Gold futures climbed as high as $1,904 an ounce in New York today and is up 16 percent in August, set for the best monthly gain since 1999. The metal has advanced as concern about debt crises and slower economic growth spurred investors to diversify holdings away from equities and some currencies. The biggest gold-backed exchange-traded product surpassed its equities counterpart as the largest by market value, while bullion rose to record prices in euros, British pounds and Swiss francs.

Set to Drop?

“I think we’re overextended in the short term,” Axel Rudolph, a technical strategist at Commerzbank AG in London, said by phone. “I wouldn’t be surprised if we were to fail around $1,900 to $1,922 and retrace a little bit for a few days or so. It’s still very bullish longer term. Longer term, I think $2,000 will definitely be hit.”

Prices may slip to the Aug. 11 high of about $1,815 if gold stays below $1,925, which is near a 60-minute point-and-figure target, Rudolph said. The metal may move “sideways to up” if no decline takes place in the next couple of days, he said.
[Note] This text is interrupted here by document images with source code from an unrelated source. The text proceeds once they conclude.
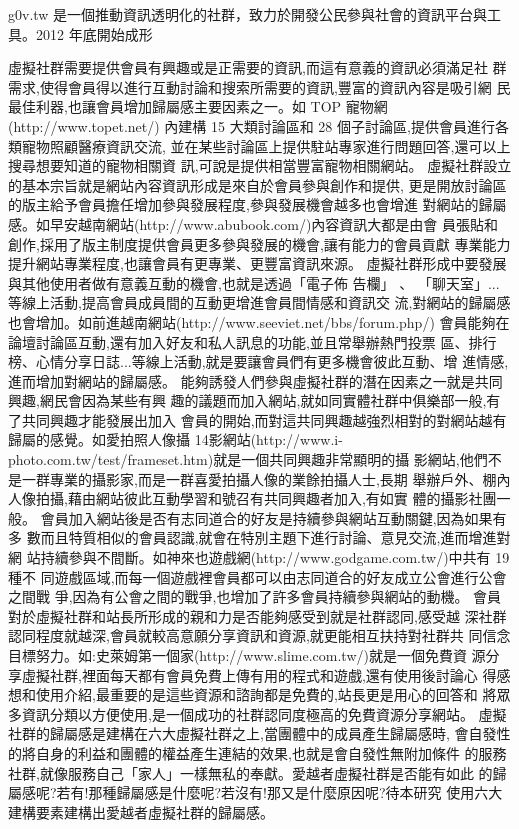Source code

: g0v.tw 是一個推動資訊透明化的社群，致力於開發公民參與社會的資訊平台與工具。2012 年底開始成形


虛擬社群需要提供會員有興趣或是正需要的資訊,而這有意義的資訊必須滿足社
群需求,使得會員得以進行互動討論和搜索所需要的資訊,豐富的資訊內容是吸引網
民最佳利器,也讓會員增加歸屬感主要因素之一。如 TOP 寵物網(http://www.topet.net/)
內建構 15 大類討論區和 28 個子討論區,提供會員進行各類寵物照顧醫療資訊交流,
並在某些討論區上提供駐站專家進行問題回答,還可以上搜尋想要知道的寵物相關資
訊,可說是提供相當豐富寵物相關網站。
虛擬社群設立的基本宗旨就是網站內容資訊形成是來自於會員參與創作和提供,
更是開放討論區的版主給予會員擔任增加參與發展程度,參與發展機會越多也會增進
對網站的歸屬感。如早安越南網站(http://www.abubook.com/)內容資訊大都是由會
員張貼和創作,採用了版主制度提供會員更多參與發展的機會,讓有能力的會員貢獻
專業能力提升網站專業程度,也讓會員有更專業、更豐富資訊來源。
虛擬社群形成中要發展與其他使用者做有意義互動的機會,也就是透過「電子佈
告欄」
、
「聊天室」...等線上活動,提高會員成員間的互動更增進會員間情感和資訊交
流,對網站的歸屬感也會增加。如前進越南網站(http://www.seeviet.net/bbs/forum.php/)
會員能夠在論壇討論區互動,還有加入好友和私人訊息的功能,並且常舉辦熱門投票
區、排行榜、心情分享日誌...等線上活動,就是要讓會員們有更多機會彼此互動、增
進情感,進而增加對網站的歸屬感。
能夠誘發人們參與虛擬社群的潛在因素之一就是共同興趣,網民會因為某些有興
趣的議題而加入網站,就如同實體社群中俱樂部一般,有了共同興趣才能發展出加入
會員的開始,而對這共同興趣越強烈相對的對網站越有歸屬的感覺。如愛拍照人像攝
14影網站(http://www.i-photo.com.tw/test/frameset.htm)就是一個共同興趣非常顯明的攝
影網站,他們不是一群專業的攝影家,而是一群喜愛拍攝人像的業餘拍攝人士,長期
舉辦戶外、棚內人像拍攝,藉由網站彼此互動學習和號召有共同興趣者加入,有如實
體的攝影社團一般。
會員加入網站後是否有志同道合的好友是持續參與網站互動關鍵,因為如果有多
數而且特質相似的會員認識,就會在特別主題下進行討論、意見交流,進而增進對網
站持續參與不間斷。如神來也遊戲網(http://www.godgame.com.tw/)中共有 19 種不
同遊戲區域,而每一個遊戲裡會員都可以由志同道合的好友成立公會進行公會之間戰
爭,因為有公會之間的戰爭,也增加了許多會員持續參與網站的動機。
會員對於虛擬社群和站長所形成的親和力是否能夠感受到就是社群認同,感受越
深社群認同程度就越深,會員就較高意願分享資訊和資源,就更能相互扶持對社群共
同信念目標努力。如:史萊姆第一個家(http://www.slime.com.tw/)就是一個免費資
源分享虛擬社群,裡面每天都有會員免費上傳有用的程式和遊戲,還有使用後討論心
得感想和使用介紹,最重要的是這些資源和諮詢都是免費的,站長更是用心的回答和
將眾多資訊分類以方便使用,是一個成功的社群認同度極高的免費資源分享網站。
虛擬社群的歸屬感是建構在六大虛擬社群之上,當團體中的成員產生歸屬感時,
會自發性的將自身的利益和團體的權益產生連結的效果,也就是會自發性無附加條件
的服務社群,就像服務自己「家人」一樣無私的奉獻。愛越者虛擬社群是否能有如此
的歸屬感呢?若有!那種歸屬感是什麼呢?若沒有!那又是什麼原因呢?待本研究
使用六大建構要素建構出愛越者虛擬社群的歸屬感。




\EndChapter


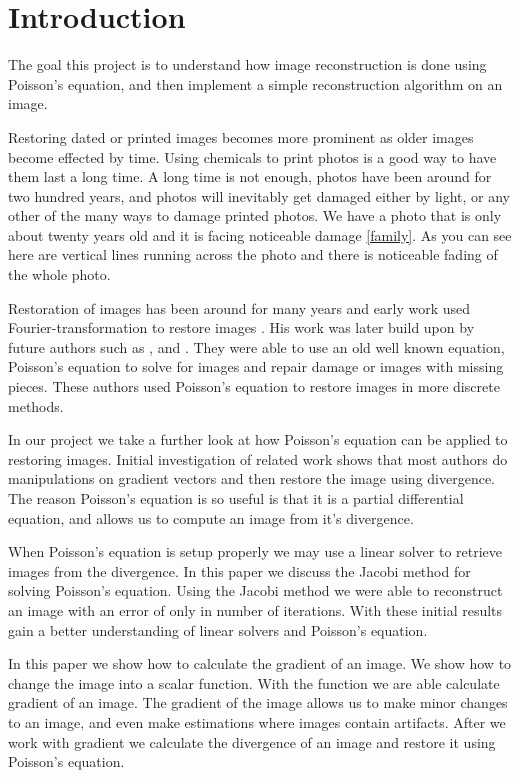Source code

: \documentclass[10pt,twopage]{acmsiggraph}
\begin{document}
\section{Introduction}
\label{Intro}

The goal this project is to understand how image reconstruction is done using Poisson's equation, and then implement a simple reconstruction algorithm on an image.

Restoring dated or printed images becomes more prominent as older images become effected by time. Using chemicals to print photos is a good way to have them last a long time. A long time is not enough, photos have been around for two hundred years, and photos will inevitably get damaged either by light, or any other of the many ways to damage printed photos. We have a photo that is only about twenty years old and it is facing noticeable damage \ref{family}. As you can see here are vertical lines running across the photo and there is noticeable fading of the whole photo. 

Restoration of images has been around for many years and early work used Fourier-transformation to restore images \cite{richardson72}. His work was later build upon by future authors such as \cite{Bertalmio}, and \cite{Perez}. They were able to use an old well known equation, Poisson's equation to solve for images and repair damage or images with missing pieces. These authors used Poisson's equation to restore images in more discrete methods.

In our project we take a further look at how Poisson's equation can be applied to restoring images. Initial investigation of related work shows that most authors do manipulations on gradient vectors and then restore the image using  divergence.  The reason Poisson's equation is so useful is that it is a partial differential equation, and allows us to compute an image from it's divergence. 

When Poisson's equation is setup properly we may use a linear solver to retrieve images from the divergence. In this paper we discuss the Jacobi method for solving Poisson's equation. Using the Jacobi method we were able to reconstruct an image with an error of only \result in \iteration number of iterations. With these initial results gain a better understanding of linear solvers and Poisson's equation.

In this paper we show how to calculate the gradient of an image. We show how to change the image into a scalar function. With the function we are able calculate gradient of an image. The gradient of the image allows us to make minor changes to an image, and even make estimations where images contain artifacts. After we work with gradient we calculate the divergence of an image and restore it using Poisson's equation. 
\end{document}
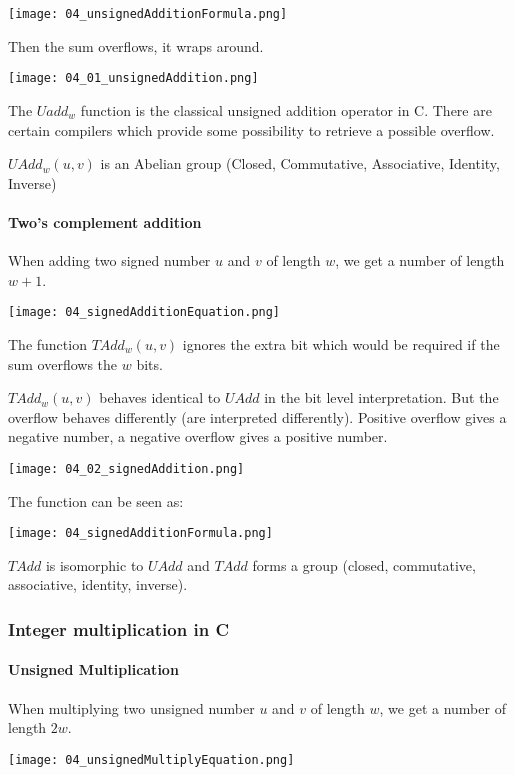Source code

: \texttt{[image: 04\_unsignedAdditionFormula.png]}

Then the sum overflows, it wraps around.

\texttt{[image: 04\_01\_unsignedAddition.png]}

The $Uadd_w$ function is the classical unsigned addition operator in C. There are certain compilers which provide some possibility to retrieve a possible overflow.

$UAdd_w(u,v)$ is an Abelian group (Closed, Commutative, Associative, Identity, Inverse)

\paragraph{Two's complement addition}
When adding two signed number $u$ and $v$ of length $w$, we get a number of length $w + 1$.

\texttt{[image: 04\_signedAdditionEquation.png]}

The function $TAdd_w(u,v)$ ignores the extra bit which would be required if the sum overflows the $w$ bits.

$TAdd_w(u,v)$ behaves identical to $UAdd$ in the bit level interpretation. But the overflow behaves differently (are interpreted differently). Positive overflow gives a negative number, a negative overflow gives a positive number.

\texttt{[image: 04\_02\_signedAddition.png]}

The function can be seen as:

\texttt{[image: 04\_signedAdditionFormula.png]}

$TAdd$ is isomorphic to $UAdd$ and $TAdd$ forms a group (closed, commutative, associative, identity, inverse).

\subsubsection{Integer multiplication in C}

\paragraph{Unsigned Multiplication}
When multiplying two unsigned number $u$ and $v$ of length $w$, we get a number of length $2w$.

\texttt{[image: 04\_unsignedMultiplyEquation.png]}

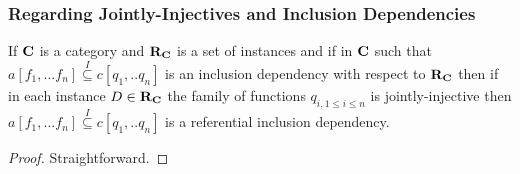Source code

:\subsubsection{Regarding Jointly-Injectives and Inclusion Dependencies}

\begin{lemma}
If $\textbf{C}$ is a category and $\textbf{R}_{\textbf{C}}$ is a set of instances and if
\fnsourceqnsource
in $\textbf{C}$
such that $a[f_1,...f_n] \overset{I}{\subseteq} c[q_1,..q_n]$ is an inclusion dependency with respect  to $\textbf{R}_{\textbf{C}}$ then if in each instance $D \in \textbf{R}_{\textbf{C}}$ the family of functions
$q_{i, 1 \leq i \leq n}$ is jointly-injective then $a[f_1,...f_n] \overset{I}{\subseteq} c[q_1,..q_n]$ is a referential inclusion dependency.
\end{lemma}
\begin{proof}
Straightforward.
\end{proof}

\iffalse
\newcommand {\qnsourcediag}{
$
\begin{array}{c p{0.5cm} c  }
             &&   \Rnode{b}{b_1} \\[0.01cm]
\Rnode{a}{a} &&                \\[0.01cm] 
             &&   \Rnode{c}{b_n}         
\end{array} 
\begin{arrows}
\ncarr{a}{b}
\alabel{q_1}
\ncarr{a}{c}
\blabel{q_n}
\end{arrows}
$  
}
\fi


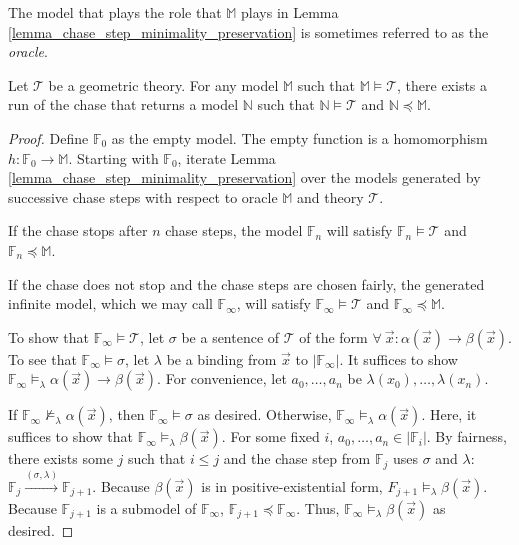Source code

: 		The model that plays the role that $\mathbb{M}$ plays in Lemma
		\ref{lemma_chase_step_minimality_preservation} is sometimes referred to
		as the \emph{oracle}.

		\begin{theorem}
			Let $\mathcal{T}$ be a geometric theory. For any model $\mathbb{M}$ such that
			$\mathbb{M} \models \mathcal{T}$, there exists a run of the chase that
			returns a model $\mathbb{N}$ such that $\mathbb{N} \models \mathcal{T}$ and
			$\mathbb{N} \preceq \mathbb{M}$.
		\end{theorem}

		\begin{proof}
			Define $\mathbb{F}_0$ as the empty model. The empty function is a
			homomorphism $h : \mathbb{F}_0 \to \mathbb{M}$. Starting with
			$\mathbb{F}_0$, iterate Lemma
			\ref{lemma_chase_step_minimality_preservation} over the models
			generated by successive chase steps with respect to oracle
			$\mathbb{M}$ and theory $\mathcal{T}$.

			If the chase stops after $n$ chase steps, the model $\mathbb{F}_n$
			will satisfy $\mathbb{F}_n \models \mathcal{T}$ and $\mathbb{F}_n
			\preceq \mathbb{M}$.

			If the chase does not stop and the chase steps are chosen fairly,
			the generated infinite model, which we may call
			$\mathbb{F}_\infty$, will satisfy $\mathbb{F}_\infty \models
			\mathcal{T}$ and $\mathbb{F}_\infty \preceq \mathbb{M}$.

			To show that $\mathbb{F}_\infty \models \mathcal{T}$, let $\sigma$
			be a sentence of $\mathcal{T}$ of the form $\forall\ \vec{x} :
			\alpha(\vec x) \to \beta(\vec x)$. To see that $\mathbb{F}_\infty
			\models \sigma$, let $\lambda$ be a binding from $\vec x$ to
			$|\mathbb{F}_\infty|$. It suffices to show $\mathbb{F}_\infty
			\models_\lambda \alpha(\vec x) \to \beta(\vec x)$. For convenience,
			let $a_0,\ldots,a_n$ be $\lambda(x_0),\ldots,\lambda(x_n)$.

			If $\mathbb{F}_\infty \not\models_\lambda \alpha(\vec x)$, then
			$\mathbb{F}_\infty \models \sigma$ as desired. Otherwise,
			$\mathbb{F}_\infty \models_\lambda \alpha(\vec x)$. Here, it
			suffices to show that $\mathbb{F}_\infty \models_\lambda \beta(\vec
			x)$. For some fixed $i$, $a_0,\ldots,a_n \in |\mathbb{F}_i|$. By
			fairness, there exists some $j$ such that $i \le j$ and the chase
			step from $\mathbb{F}_j$ uses $\sigma$ and $\lambda$: $\mathbb{F}_j
			\xrightarrow{(\sigma,\lambda)} \mathbb{F}_{j+1}$. Because
			$\beta(\vec x)$ is in positive-existential form, $F_{j+1}
			\models_\lambda \beta(\vec x)$. Because $\mathbb{F}_{j+1}$ is a
			submodel of $\mathbb{F}_\infty$, $\mathbb{F}_{j+1} \preceq
			\mathbb{F}_\infty$. Thus, $\mathbb{F}_\infty \models_\lambda
			\beta(\vec x)$ as desired.
		\end{proof}

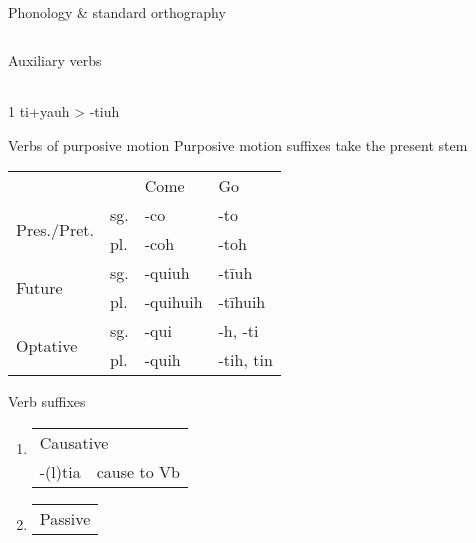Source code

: \documentclass[12pt]{beamer}
\newcommand{\nah}[1]{\textcolor{nahgrn}{#1}}
\newcommand{\trs}[1]{\textcolor{nahblu}{#1}}
\begin{document}
\begin{frame}
\begin{columns}[t]
\begin{column}{.22\linewidth}
\begin{block}{Phonology \& standard orthography}
\begin{threeparttable}
\begin{tablenotes}
\begin{frame}
\begin{frame}
\begin{columns}[t]
\begin{column}{.18\linewidth}
\begin{block}{Auxiliary verbs}
\begin{threeparttable}
\begin{tabular}{lll}
                          \end{tabular}
                          \begin{tablenotes}
                          \item[1] \nah{ti+yauh} > \nah{-tiuh}
                          \end{tablenotes}
                        \end{threeparttable}
                        
                      \end{block}
                      \begin{block}{Verbs of purposive motion}
                        Purposive motion suffixes take the present stem
                        \begin{tabular}{llll}
                          &     & \trs{Come}     & \trs{Go}          \\
                          \multirow{2}{*}{Pres./Pret.} & sg. & \nah{-co}      & \nah{-to}         \\
                          & pl. & \nah{-coh}     & \nah{-toh}        \\
                          \multirow{2}{*}{Future}       & sg. & \nah{-quiuh}   & \nah{-tīuh}       \\
                          & pl. & \nah{-quihuih} & \nah{-tīhuih}     \\
                          \multirow{2}{*}{Optative}  & sg. & \nah{-qui}     & \nah{-h,   -ti}   \\
                          & pl. & \nah{-quih}    & \nah{-tih,   tin} \\
                        \end{tabular}
                      \end{block}
                      \begin{block}{Verb suffixes}
                        \begin{enumerate}
                        \item 
                          \begin{tabular}[t]{ll}
                            \multicolumn{2}{l}{Causative}\\
                            \nah{-(l)tia} & \trs{cause to Vb}
                          \end{tabular}
                        \item
                          \begin{tabular}[t]{ll}
                            \multicolumn{2}{l}{Passive}\\

\end{tabular}
\end{enumerate}
\end{block}
\end{column}
\end{columns}
\end{frame}
\end{frame}
\end{tablenotes}
\end{threeparttable}
\end{block}
\end{column}
\end{columns}
\end{frame}
\end{document}
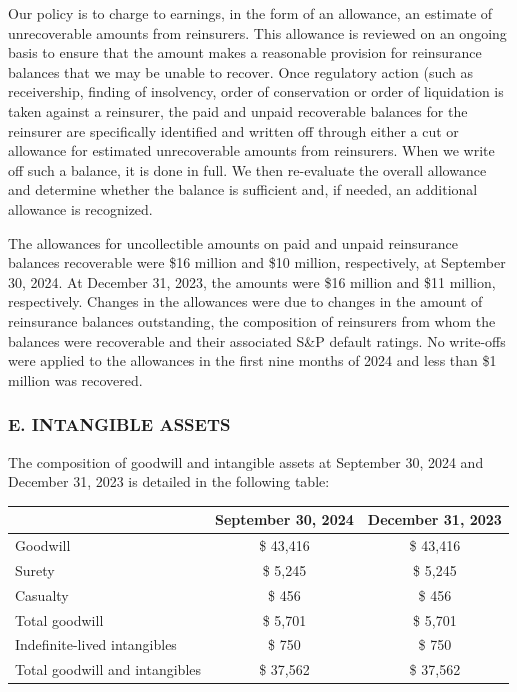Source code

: \documentclass{article}
\begin{document}
Our policy is to charge to earnings, in the form of an allowance, an estimate of unrecoverable amounts from reinsurers. This allowance is reviewed on an ongoing basis to ensure that the amount makes a reasonable provision for reinsurance balances that we may be unable to recover. Once regulatory action (such as receivership, finding of insolvency, order of conservation or order of liquidation is taken against a reinsurer, the paid and unpaid recoverable balances for the reinsurer are specifically identified and written off through either a cut or allowance for estimated unrecoverable amounts from reinsurers. When we write off such a balance, it is done in full. We then re-evaluate the overall allowance and determine whether the balance is sufficient and, if needed, an additional allowance is recognized.

The allowances for uncollectible amounts on paid and unpaid reinsurance balances recoverable were \$16 million and \$10 million, respectively, at September 30, 2024. At December 31, 2023, the amounts were \$16 million and \$11 million, respectively. Changes in the allowances were due to changes in the amount of reinsurance balances outstanding, the composition of reinsurers from whom the balances were recoverable and their associated S\&P default ratings. No write-offs were applied to the allowances in the first nine months of 2024 and less than \$1 million was recovered.

\subsubsection*{E. INTANGIBLE ASSETS}
The composition of goodwill and intangible assets at September 30, 2024 and December 31, 2023 is detailed in the following table:

\begin{table}[h!]
\centering
\begin{tabular}{lcc}
& September 30, 2024 & December 31, 2023 \\
\hline
Goodwill & \$ 43,416 & \$ 43,416 \\
\hline
Surety & \$ 5,245 & \$ 5,245 \\
Casualty & \$ 456 & \$ 456 \\
Total goodwill & \$ 5,701 & \$ 5,701 \\
\hline
Indefinite-lived intangibles & \$ 750 & \$ 750 \\
Total goodwill and intangibles & \$ 37,562 & \$ 37,562 \\
\end{tabular}
\end{table}
\end{document}

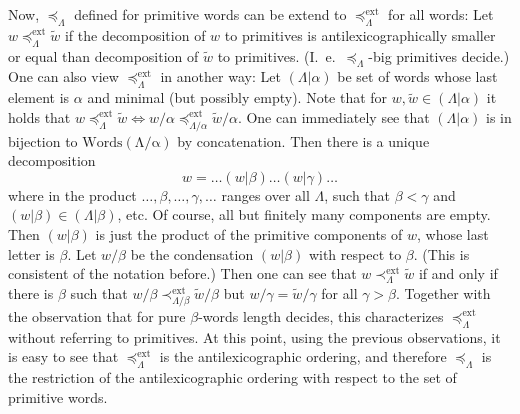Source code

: \documentclass[11pt,a4paper]{amsart}
\newcommand{\snewpage}{}
\newcommand{\snewpage}{\newpage}
\newcommand{\snewpage}{}
\newcommand{\ext}{\mathrm{ext}}
\theoremstyle{definition}
\theoremstyle{plain}
\begin{document}
Now, $\preccurlyeq_\Lambda$ defined for primitive words can be extend to  $\preccurlyeq_\Lambda^\ext$ for all words:
Let $w \preccurlyeq_\Lambda^\ext \tilde w$ if the decomposition of $w$ to primitives is antilexicographically
 smaller or equal than decomposition of $\tilde w$ to primitives.
(I.~e.~$\preccurlyeq_\Lambda$-big primitives decide.)
One can also view $\preccurlyeq_\Lambda^\ext$ in another way:
Let $(\Lambda|\alpha)$ be set of words whose last element is $\alpha$ and minimal (but possibly empty).
Note that for $w,\tilde w\in (\Lambda|\alpha)$ it holds that
 $w \preccurlyeq_\Lambda^\ext\tilde w \Leftrightarrow w/\alpha \preccurlyeq_{\Lambda/\alpha}^\ext\tilde w/\alpha$.
One can immediately see that $(\Lambda|\alpha) $ is in bijection to $\mathrm{Words( \Lambda/\alpha)}$ by concatenation.
Then there is a unique decomposition
\begin{equation*} w= \ldots (w|\beta)\ldots (w|\gamma)\ldots \end{equation*}
 where in the product $\ldots,\beta,\ldots,\gamma,\ldots$ ranges over all $\Lambda$, such that $\beta<\gamma$
 and $(w|\beta)\in (\Lambda|\beta)$, etc.
Of course, all but finitely many components are empty.
Then $(w|\beta)$ is just the product of the primitive components of $w$, whose last letter is $\beta$.
Let $w/\beta$ be the condensation $(w|\beta)$ with respect to $\beta$.
(This is consistent of the notation before.)
Then one can see that $w\prec_\Lambda^\ext \tilde w$ if and only if there is $\beta$ such that
 $w/\beta \prec^\ext_{\Lambda/\beta}\tilde w/\beta$ but $w/\gamma =\tilde w/\gamma$ for all $\gamma>\beta$.
Together with the observation that for pure $\beta$-words length decides, this characterizes
 $\preccurlyeq_\Lambda^\ext$ without referring to primitives.
At this point, using the previous observations, it is easy to see that
 $\preccurlyeq_\Lambda^\ext$ is   the antilexicographic ordering, and therefore $\preccurlyeq_\Lambda$
 is the restriction of the antilexicographic ordering with respect to the set of primitive words.
\snewpage
\end{document}
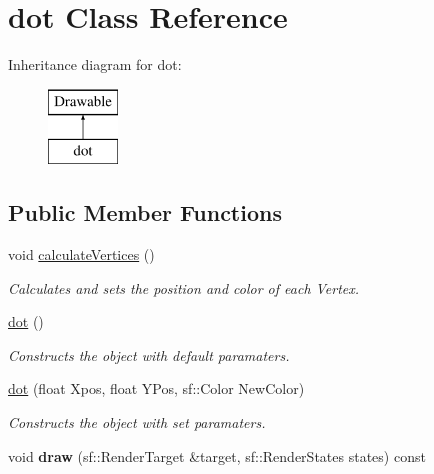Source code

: \hypertarget{classdot}{}\section{dot Class Reference}
\label{classdot}
Inheritance diagram for dot\+:\begin{figure}[H]
\begin{center}
\leavevmode
\includegraphics[height=2.000000cm]{classdot}
\end{center}
\end{figure}
\subsection*{Public Member Functions}
\begin{DoxyCompactItemize}
\item 
\mbox{\label{classdot_ab7e7b07476ca33fb39c7eba358072dab}} 
void \mbox{\hyperlink{classdot_ab7e7b07476ca33fb39c7eba358072dab}{calculate\+Vertices}} ()
\begin{DoxyCompactList}\small\item\em Calculates and sets the position and color of each Vertex. \end{DoxyCompactList}\item 
\mbox{\label{classdot_a8bb8093dfad084a2aba7dcd300cd7832}} 
\mbox{\hyperlink{classdot_a8bb8093dfad084a2aba7dcd300cd7832}{dot}} ()
\begin{DoxyCompactList}\small\item\em Constructs the object with default paramaters. \end{DoxyCompactList}\item 
\mbox{\hyperlink{classdot_adafc58b4cfa749ca975280ed4367136e}{dot}} (float Xpos, float Y\+Pos, sf\+::\+Color New\+Color)
\begin{DoxyCompactList}\small\item\em Constructs the object with set paramaters. \end{DoxyCompactList}\item 
\mbox{\label{classdot_a198816651106b5ad7e853d8fcda1223d}} 
void {\bfseries draw} (sf\+::\+Render\+Target \&target, sf\+::\+Render\+States states) const
\end{DoxyCompactItemize}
Still, a weekly close above $1,900 may push prices to the “psychological” level of $2,000, near the 200 percent extension of the rally from January’s low to May’s high projected from the May low, one of the levels singled out in so- called Fibonacci analysis, he said. Fibonacci analysis is based on the theory that prices tend to drop or climb by certain percentages after reaching a high or low.

Since 1920

Gold futures for December delivery traded at $1,901.90 at 5:15 p.m. on the Comex in New York. In London, bullion for immediate delivery gained 2.5 percent as of 10:17 p.m., after reaching $1,900.60. It’s up 34 percent this year and heading for an 11th straight annual gain, the longest winning streak since at least 1920. The metal has outperformed global equities, commodities and Treasuries this year.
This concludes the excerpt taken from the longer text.